Thomas A. PANNIER, Petitioner,
v.
Louie L. WAINWRIGHT, Etc., Respondent.

No. 82-1440.

District Court of Appeal of Florida, Fifth District.

December 15, 1982.

Thomas A. Pannier, in pro. per.

Enoch J. Whitney, Gen. Counsel, Florida Parole & Probation Commission, Tallahassee, for respondent.

COBB, Judge.

The petitioner, Pannier, seeks habeas corpus relief, alleging in his petition that the Florida Parole and Probation Commission (FPPC) has illegally added an aggravation factor in determining his presumptive parole release date. He contends that the Commission originally established his presumptive parole release date without any aggravating factors, and thereafter added such a factor without a written statement *534 as required by section 947.172(3), Florida Statutes (1981), and without good cause, contrary to section 947.173(3). Pannier argues that the only explicitly stated exceptions to the binding effect of a presumptive parole release date, once set, are: (1) institutional misconduct and (2) new information not available at the time of the initial interview. See Jenrette v. Wainwright, 410 So. 2d 575 (Fla. 3d DCA 1982). As Pannier computes his time, excluding consideration of the aggravation time, he maintains he should have been paroled more than four months ago and is entitled to the issuance of a writ of habeas corpus.

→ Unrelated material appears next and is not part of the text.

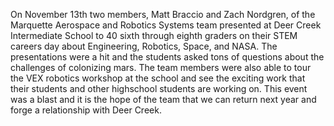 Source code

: On November 13th two members, Matt Braccio and Zach Nordgren, of the Marquette Aerospace and Robotics Systems team presented at Deer Creek Intermediate School to 40 sixth through eighth graders on their STEM careers day about Engineering, Robotics, Space, and NASA. 
The presentations were a hit and the students asked tons of questions about the challenges of colonizing mars. The team members were also able to tour the VEX robotics workshop at the school and see the exciting work that their students and other highschool students are working on.
This event was a blast and it is the hope of the team that we can return next year and forge a relationship with Deer Creek.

This court ordered a response to the petition. That response has not come from Louie Wainwright, as custodian of the petitioner, but from the FPPC, together with a motion from the Commission to be joined in the cause as an indispensable party. For reasons hereinafter explicated, we grant the motion for joinder and consider the proffered response from the FPPC.

The FPPC response notes that Pannier previously has enjoyed full appellate review of the action by the FPPC which he seeks to challenge here by habeas corpus. See Pannier v. FPPC, No. XX-207 (Fla. 1st DCA Nov. 10, 1981). We would be justified in denying the instant petition on the ground that habeas corpus cannot be used to review matters reviewed or reviewable by appeal. Hargrave v. Wainwright, 388 So. 2d 1021 (Fla. 1980). Moreover, this is the second attempt at habeas corpus relief by petitioner in this court. In Pannier v. Wainwright, No. 82-1121 (Fla. 5th DCA, Sept. 1, 1982), we denied his habeas corpus petition seeking immediate relief on allegations similar to those in the instant petition. Therefore, as urged by the respondent, FPPC, this petition is barred by the principle of res judicata. See Faverbo v. Cochran, 128 So. 2d 884 (Fla. 1961).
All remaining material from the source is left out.